What you are asked to do | Where the line with "2017-01-31 & 5" appears below, start writing out lines exactly, and finish with the line with "for $\phi_F$, constant", which is included; write out nothing else.

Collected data
■ ■ ■ ■ ■

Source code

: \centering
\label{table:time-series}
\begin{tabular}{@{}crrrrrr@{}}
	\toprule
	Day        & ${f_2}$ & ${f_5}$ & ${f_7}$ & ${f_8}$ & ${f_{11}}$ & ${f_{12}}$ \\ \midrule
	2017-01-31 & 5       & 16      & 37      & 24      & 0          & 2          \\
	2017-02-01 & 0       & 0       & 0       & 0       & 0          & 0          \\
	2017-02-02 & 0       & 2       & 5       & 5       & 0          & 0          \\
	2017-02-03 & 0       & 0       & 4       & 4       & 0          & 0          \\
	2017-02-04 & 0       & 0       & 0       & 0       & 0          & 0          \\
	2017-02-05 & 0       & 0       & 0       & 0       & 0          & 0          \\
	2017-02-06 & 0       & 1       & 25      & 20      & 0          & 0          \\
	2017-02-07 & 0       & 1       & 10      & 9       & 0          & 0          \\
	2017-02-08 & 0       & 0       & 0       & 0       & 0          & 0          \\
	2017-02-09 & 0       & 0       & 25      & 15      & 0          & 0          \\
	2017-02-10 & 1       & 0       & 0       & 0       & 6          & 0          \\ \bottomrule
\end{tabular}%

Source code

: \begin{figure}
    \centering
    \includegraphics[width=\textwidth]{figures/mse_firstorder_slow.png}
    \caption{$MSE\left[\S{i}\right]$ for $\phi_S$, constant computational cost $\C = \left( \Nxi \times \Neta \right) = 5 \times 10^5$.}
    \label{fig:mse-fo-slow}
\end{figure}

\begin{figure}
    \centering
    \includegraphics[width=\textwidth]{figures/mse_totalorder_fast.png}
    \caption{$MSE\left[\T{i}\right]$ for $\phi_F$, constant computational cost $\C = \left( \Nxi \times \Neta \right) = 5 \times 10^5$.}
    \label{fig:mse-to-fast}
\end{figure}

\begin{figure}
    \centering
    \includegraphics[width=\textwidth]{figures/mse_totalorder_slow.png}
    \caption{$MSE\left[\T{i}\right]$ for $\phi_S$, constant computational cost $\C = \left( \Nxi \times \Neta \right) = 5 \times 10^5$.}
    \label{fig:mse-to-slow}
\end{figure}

■ ■ ■ ■ ■

Reply to the exercise |
	2017-01-31 & 5       & 16      & 37      & 24      & 0          & 2          \\
	2017-02-01 & 0       & 0       & 0       & 0       & 0          & 0          \\
	2017-02-02 & 0       & 2       & 5       & 5       & 0          & 0          \\
	2017-02-03 & 0       & 0       & 4       & 4       & 0          & 0          \\
	2017-02-04 & 0       & 0       & 0       & 0       & 0          & 0          \\
	2017-02-05 & 0       & 0       & 0       & 0       & 0          & 0          \\
	2017-02-06 & 0       & 1       & 25      & 20      & 0          & 0          \\
	2017-02-07 & 0       & 1       & 10      & 9       & 0          & 0          \\
	2017-02-08 & 0       & 0       & 0       & 0       & 0          & 0          \\
	2017-02-09 & 0       & 0       & 25      & 15      & 0          & 0          \\
	2017-02-10 & 1       & 0       & 0       & 0       & 6          & 0          \\ \bottomrule
\end{tabular}%

Source code

: \begin{figure}
    \centering
    \includegraphics[width=\textwidth]{figures/mse_firstorder_slow.png}
    \caption{$MSE\left[\S{i}\right]$ for $\phi_S$, constant computational cost $\C = \left( \Nxi \times \Neta \right) = 5 \times 10^5$.}
    \label{fig:mse-fo-slow}
\end{figure}

\begin{figure}
    \centering
    \includegraphics[width=\textwidth]{figures/mse_totalorder_fast.png}
    \caption{$MSE\left[\T{i}\right]$ for $\phi_F$, constant computational cost $\C = \left( \Nxi \times \Neta \right) = 5 \times 10^5$.}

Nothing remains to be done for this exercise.